The River Duddon and its estuary form part of the boundary of the historic county of Lancashire.

It opens into the Irish Sea to the north of the Furness peninsula; Walney Island forming part of its southern edge. Its 28 miles (45 km) of shoreline enclose an area of 13 square miles (35 km^{2}), making it the second largest estuary in Cumbria after the Solway Firth and one of the six main estuaries in the historic county of Lancashire.

The main settlements alongside the Duddon estuary are Haverigg, Millom, Foxfield, Kirkby-in-Furness, Askam and Ireleth and Barrow-in-Furness.

==Biological importance==
The estuary as a whole was designated as a Site of Special Scientific Interest (SSSI) in 1990 with the amalgamation of five previously separate SSSIs: Duddon Sands, Sandscale Haws, North Walney, Hodbarrow Lagoon and Haverigg Haws.
It is a Ramsar site.

===Fauna===
The Duddon Estuary is significant for natterjack toads.
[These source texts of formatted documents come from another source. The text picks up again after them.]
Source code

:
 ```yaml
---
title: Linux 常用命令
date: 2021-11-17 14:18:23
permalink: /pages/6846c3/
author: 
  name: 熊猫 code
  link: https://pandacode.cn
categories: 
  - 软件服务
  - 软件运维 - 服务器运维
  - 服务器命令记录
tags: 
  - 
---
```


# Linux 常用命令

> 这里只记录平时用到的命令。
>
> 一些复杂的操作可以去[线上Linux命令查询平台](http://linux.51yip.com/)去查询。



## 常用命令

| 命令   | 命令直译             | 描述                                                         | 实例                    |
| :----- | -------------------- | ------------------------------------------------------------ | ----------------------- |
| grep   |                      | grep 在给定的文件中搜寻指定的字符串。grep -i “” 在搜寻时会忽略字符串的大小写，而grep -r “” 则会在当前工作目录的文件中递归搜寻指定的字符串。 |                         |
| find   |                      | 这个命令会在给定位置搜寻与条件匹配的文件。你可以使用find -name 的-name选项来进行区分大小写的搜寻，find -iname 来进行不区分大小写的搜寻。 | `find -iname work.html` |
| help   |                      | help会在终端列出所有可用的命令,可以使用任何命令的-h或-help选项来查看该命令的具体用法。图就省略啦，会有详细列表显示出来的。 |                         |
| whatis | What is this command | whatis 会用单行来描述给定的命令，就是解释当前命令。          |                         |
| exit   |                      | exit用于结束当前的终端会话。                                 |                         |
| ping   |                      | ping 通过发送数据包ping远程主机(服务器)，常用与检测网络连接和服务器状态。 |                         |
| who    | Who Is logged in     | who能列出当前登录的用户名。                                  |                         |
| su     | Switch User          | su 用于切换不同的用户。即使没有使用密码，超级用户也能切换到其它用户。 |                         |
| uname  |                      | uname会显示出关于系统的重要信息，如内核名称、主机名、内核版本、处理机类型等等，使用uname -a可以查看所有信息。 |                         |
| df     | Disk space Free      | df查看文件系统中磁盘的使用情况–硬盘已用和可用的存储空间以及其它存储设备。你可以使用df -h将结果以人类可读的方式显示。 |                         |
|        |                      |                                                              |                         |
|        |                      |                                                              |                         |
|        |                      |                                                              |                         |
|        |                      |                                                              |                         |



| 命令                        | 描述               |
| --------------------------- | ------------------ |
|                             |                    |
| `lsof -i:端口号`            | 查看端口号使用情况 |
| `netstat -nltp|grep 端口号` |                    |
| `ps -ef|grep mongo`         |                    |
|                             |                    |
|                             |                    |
It supports one fifth of the national population of the rare amphibian that is only found at 50 sites in the UK, of which five are in the Duddon Estuary.

====Birds====
The Duddon Estuary is an Important Bird Area. Species to be seen include pintail, red knot and common redshank with wintering waterfowl including common shelduck, red-breasted mergansers, Eurasian oystercatchers, ringed plover, dunlin and Eurasian curlew.

In 1998 it was designated a Special Protection Area (SPA) under the Birds Directive. It qualified under three criteria:
- regularly there are over 20,000 wintering waterfowl.
- breeding population of sandwich terns
- overwintering populations of knot, pintail and redshank; populations on passage of ringed plover and sanderling.

In 2015, before the United Kingdom European Union membership referendum, there were consultations on a successful proposal that Morecambe Bay and Duddon Estuary be combined in a new SPA. This would amalgamate the existing Morecambe Bay and Duddon Estuary SPAs and would add marine areas identified as being used by foraging terns.

===Flora===
The estuary is botanically rich with salt marsh, sand dune and shingle communities, including a nationally rare shingle vegetation community at Haverigg Haws and North Walney.

Shingle species include sea sandwort, spear-leaved orache, sea rocket and sea kale. All the dune grasslands at Sandscale Haws, Haverigg Haws and North Walney support a rich flora with the rare dune helleborine.

===Threats===
Development has had no significant effect on the nature conservation interest of the estuary, but it is at risk from coastal defence works, grazing by agricultural stock, sea level rise, recreational pressure and bait digging.